Reading Twitter while waiting for Lisa Murkowski to say on CNN how she’ll vote on Trump impeachment trial witnesses. See familiar 60’s poster from San Francisco and New York Times obituary for its creator, Wes Wilson. See latest New York Times scoop on drama queen John Bolton’s book, another bombshell hours before crucial Senate vote.
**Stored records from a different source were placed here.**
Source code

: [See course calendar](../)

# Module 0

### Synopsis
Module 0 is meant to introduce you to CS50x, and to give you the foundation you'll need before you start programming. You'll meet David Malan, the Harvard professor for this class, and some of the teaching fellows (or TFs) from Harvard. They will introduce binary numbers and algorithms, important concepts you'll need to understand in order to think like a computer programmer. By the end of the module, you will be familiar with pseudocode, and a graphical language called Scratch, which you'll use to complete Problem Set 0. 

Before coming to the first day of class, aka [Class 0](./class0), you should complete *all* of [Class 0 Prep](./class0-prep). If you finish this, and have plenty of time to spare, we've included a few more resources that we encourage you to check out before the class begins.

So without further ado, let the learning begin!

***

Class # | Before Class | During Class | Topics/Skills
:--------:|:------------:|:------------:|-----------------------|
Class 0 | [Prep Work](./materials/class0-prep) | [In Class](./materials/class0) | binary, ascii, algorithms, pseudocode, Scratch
Start tripping.

I remembered a small version of the 1966-1967 poster pasted — I think to cover a stain — on the back of an old Starr’s Guide to the John Muir Trail, published in 1964 and now resting on my bookshelf here in my Placitas office.

The New York Times today:

Wes Wilson, Psychedelic Poster Pioneer, Dies at 82

His work announced concerts by the Grateful Dead, Jefferson Airplane and more — to those who could read them.
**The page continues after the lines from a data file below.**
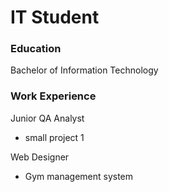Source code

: # IT Student

### Education
Bachelor of Information Technology

### Work Experience
Junior QA Analyst
- small project 1

Web Designer
- Gym management system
I say 1966-1967 because the Jefferson Airplane, Grateful Dead, Quicksilver Messenger Service concert at the Fillmore Auditorium in San Francisco was billed as a “New Year Bash.”
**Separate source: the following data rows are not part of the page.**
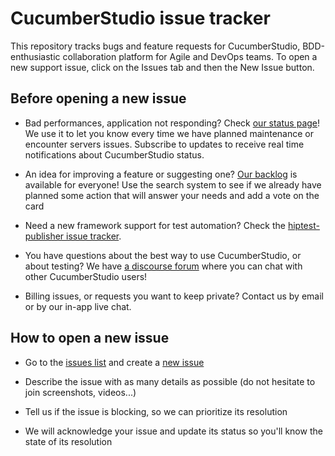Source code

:# CucumberStudio issue tracker

This repository tracks bugs and feature requests for CucumberStudio, BDD-enthusiastic collaboration platform for Agile and DevOps teams.
To open a new support issue, click on the Issues tab and then the New Issue button.

## Before opening a new issue

* Bad performances, application not responding? Check [our status page](https://status.cucumber.io/)! We use it to let you know every time we have planned maintenance or
  encounter servers issues. Subscribe to updates to receive real time notifications about CucumberStudio status.

* An idea for improving a feature or suggesting one? [Our backlog](https://trello.com/b/sSdBSlL0/cooking-up-for-the-coming-months) is available for everyone! Use the search system
to see if we already have planned some action that will answer your needs and add a vote on the card

* Need a new framework support for test automation? Check the [hiptest-publisher issue tracker](https://github.com/hiptest/hiptest-publisher/issues).

* You have questions about the best way to use CucumberStudio, or about testing? We have [a discourse forum](https://community.hiptest.com/) where you can chat with other CucumberStudio users!

* Billing issues, or requests you want to keep private? Contact us by email or by our in-app live chat.

## How to open a new issue

* Go to the [issues list](https://github.com/SmartBear/cucumberstudio-issue-tracker/issues) and create a [new issue](https://github.com/SmartBear/cucumberstudio-issue-tracker/issues/new)

* Describe the issue with as many details as possible (do not hesitate to join screenshots, videos...)

* Tell us if the issue is blocking, so we can prioritize its resolution

* We will acknowledge your issue and update its status so you'll know the state of its resolution
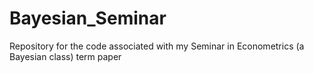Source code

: # Bayesian_Seminar
Repository for the code associated with my Seminar in Econometrics (a Bayesian class) term paper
I did not attend. I would have been living oversees at the time, reading a few months later about a cataclysm in New Mexico, where I had lived even earlier —  Tijerina and the Tierra Amarilla courthouse raid, in the thin-paper international edition of Time —  but I lived in Marin County, across the Bay from San Francisco, before an after. The only Fillmore concert I remember attending was later in the summer or fall of 1967, after I returned to the U.S. It was Cream with Eric Clapton, Jack Bruce and Ginger Baker. I’m not sure who else was on the bill. And the truth was, those days, that one or more of the locals often played in a park somewhere for free.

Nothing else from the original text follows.